Work required.
Copy out all lines from the entries below in which "Microsoft" occurs.

Records drawn from a dataset
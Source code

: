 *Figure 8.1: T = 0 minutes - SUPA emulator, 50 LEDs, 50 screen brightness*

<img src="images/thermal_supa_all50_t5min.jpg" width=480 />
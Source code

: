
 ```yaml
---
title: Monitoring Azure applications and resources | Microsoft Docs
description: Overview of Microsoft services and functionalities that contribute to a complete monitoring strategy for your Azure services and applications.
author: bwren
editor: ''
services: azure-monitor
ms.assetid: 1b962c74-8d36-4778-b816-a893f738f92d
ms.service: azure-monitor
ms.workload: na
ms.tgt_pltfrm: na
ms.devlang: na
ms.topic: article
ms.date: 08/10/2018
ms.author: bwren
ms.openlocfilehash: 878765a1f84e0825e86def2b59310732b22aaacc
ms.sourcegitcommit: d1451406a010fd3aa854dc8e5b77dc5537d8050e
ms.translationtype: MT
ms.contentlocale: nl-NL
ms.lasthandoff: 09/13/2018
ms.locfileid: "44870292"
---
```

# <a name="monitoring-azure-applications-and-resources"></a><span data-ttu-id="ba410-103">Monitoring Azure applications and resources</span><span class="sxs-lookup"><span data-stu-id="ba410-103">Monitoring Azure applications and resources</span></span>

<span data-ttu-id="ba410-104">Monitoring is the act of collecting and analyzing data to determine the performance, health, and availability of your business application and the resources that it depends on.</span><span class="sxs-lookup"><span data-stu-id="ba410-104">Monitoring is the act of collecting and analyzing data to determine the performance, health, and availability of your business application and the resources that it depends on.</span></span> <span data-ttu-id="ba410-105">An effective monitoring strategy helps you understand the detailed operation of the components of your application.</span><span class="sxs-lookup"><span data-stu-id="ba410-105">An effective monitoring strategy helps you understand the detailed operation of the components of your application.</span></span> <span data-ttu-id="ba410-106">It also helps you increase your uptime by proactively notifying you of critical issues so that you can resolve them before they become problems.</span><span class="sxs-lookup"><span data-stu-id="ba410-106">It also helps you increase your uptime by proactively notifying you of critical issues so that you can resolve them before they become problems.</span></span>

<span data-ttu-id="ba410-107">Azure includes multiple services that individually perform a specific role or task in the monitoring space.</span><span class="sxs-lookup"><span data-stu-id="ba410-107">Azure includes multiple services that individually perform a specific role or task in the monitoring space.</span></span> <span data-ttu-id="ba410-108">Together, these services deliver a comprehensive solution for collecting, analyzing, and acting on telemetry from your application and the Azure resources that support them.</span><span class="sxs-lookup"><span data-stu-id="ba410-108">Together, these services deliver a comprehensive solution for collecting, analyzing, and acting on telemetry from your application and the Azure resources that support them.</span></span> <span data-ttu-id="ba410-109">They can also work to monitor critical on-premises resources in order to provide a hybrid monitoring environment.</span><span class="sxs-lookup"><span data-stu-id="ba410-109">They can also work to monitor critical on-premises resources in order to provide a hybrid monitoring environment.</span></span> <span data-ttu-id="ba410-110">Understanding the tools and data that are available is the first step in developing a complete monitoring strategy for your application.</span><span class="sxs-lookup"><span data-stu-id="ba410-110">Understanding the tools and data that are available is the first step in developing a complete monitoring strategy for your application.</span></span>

* * *

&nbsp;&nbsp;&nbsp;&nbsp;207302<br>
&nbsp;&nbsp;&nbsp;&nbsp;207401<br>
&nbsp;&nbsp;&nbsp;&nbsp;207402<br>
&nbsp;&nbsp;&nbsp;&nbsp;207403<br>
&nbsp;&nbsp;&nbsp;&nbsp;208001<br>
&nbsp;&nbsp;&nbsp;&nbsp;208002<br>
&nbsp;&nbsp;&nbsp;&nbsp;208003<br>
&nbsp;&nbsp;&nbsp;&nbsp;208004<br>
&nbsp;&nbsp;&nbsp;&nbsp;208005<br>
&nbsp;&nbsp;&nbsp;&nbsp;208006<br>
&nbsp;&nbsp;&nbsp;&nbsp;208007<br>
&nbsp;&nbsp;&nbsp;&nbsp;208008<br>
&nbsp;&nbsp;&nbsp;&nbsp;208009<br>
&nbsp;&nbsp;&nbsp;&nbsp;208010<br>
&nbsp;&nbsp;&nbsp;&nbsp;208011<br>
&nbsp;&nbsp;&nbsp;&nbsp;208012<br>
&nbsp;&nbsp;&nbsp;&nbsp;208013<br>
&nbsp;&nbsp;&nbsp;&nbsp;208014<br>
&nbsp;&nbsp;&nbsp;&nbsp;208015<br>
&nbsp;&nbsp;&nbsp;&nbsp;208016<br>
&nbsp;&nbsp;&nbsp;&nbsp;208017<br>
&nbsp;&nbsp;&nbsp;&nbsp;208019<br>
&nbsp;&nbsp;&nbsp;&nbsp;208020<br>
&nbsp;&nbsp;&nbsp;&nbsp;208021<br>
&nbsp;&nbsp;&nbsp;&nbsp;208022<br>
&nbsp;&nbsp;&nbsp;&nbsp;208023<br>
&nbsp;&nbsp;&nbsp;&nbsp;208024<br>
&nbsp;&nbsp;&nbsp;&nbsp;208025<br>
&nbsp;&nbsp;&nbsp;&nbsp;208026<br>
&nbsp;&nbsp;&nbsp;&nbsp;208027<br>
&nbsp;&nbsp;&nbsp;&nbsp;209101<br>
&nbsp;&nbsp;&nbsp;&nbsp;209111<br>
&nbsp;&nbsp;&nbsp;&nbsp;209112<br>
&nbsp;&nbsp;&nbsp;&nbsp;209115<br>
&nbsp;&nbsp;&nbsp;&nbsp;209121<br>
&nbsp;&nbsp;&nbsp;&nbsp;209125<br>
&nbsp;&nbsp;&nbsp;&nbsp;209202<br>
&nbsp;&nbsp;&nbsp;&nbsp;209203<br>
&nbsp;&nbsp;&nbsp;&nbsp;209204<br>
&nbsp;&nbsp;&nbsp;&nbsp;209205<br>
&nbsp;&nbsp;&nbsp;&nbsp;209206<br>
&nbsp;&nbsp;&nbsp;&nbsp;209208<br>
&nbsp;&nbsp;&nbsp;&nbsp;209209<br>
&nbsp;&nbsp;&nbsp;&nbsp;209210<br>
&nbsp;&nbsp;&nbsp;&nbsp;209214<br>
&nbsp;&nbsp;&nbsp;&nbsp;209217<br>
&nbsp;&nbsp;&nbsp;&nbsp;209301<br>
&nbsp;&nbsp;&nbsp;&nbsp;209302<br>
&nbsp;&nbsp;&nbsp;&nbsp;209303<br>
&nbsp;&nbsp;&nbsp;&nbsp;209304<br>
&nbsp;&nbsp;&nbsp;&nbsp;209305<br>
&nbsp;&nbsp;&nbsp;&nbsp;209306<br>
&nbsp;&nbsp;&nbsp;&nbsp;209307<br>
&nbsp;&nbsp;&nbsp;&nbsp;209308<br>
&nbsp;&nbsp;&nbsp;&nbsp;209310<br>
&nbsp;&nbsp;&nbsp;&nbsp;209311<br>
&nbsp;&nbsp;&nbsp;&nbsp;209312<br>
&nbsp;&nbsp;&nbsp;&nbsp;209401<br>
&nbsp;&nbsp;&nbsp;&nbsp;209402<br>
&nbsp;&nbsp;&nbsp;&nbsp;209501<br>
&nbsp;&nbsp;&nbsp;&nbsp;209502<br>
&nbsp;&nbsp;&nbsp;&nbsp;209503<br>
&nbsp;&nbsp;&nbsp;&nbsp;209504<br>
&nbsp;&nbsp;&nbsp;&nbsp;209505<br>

Reply to the task.
title: Monitoring Azure applications and resources | Microsoft Docs
description: Overview of Microsoft services and functionalities that contribute to a complete monitoring strategy for your Azure services and applications.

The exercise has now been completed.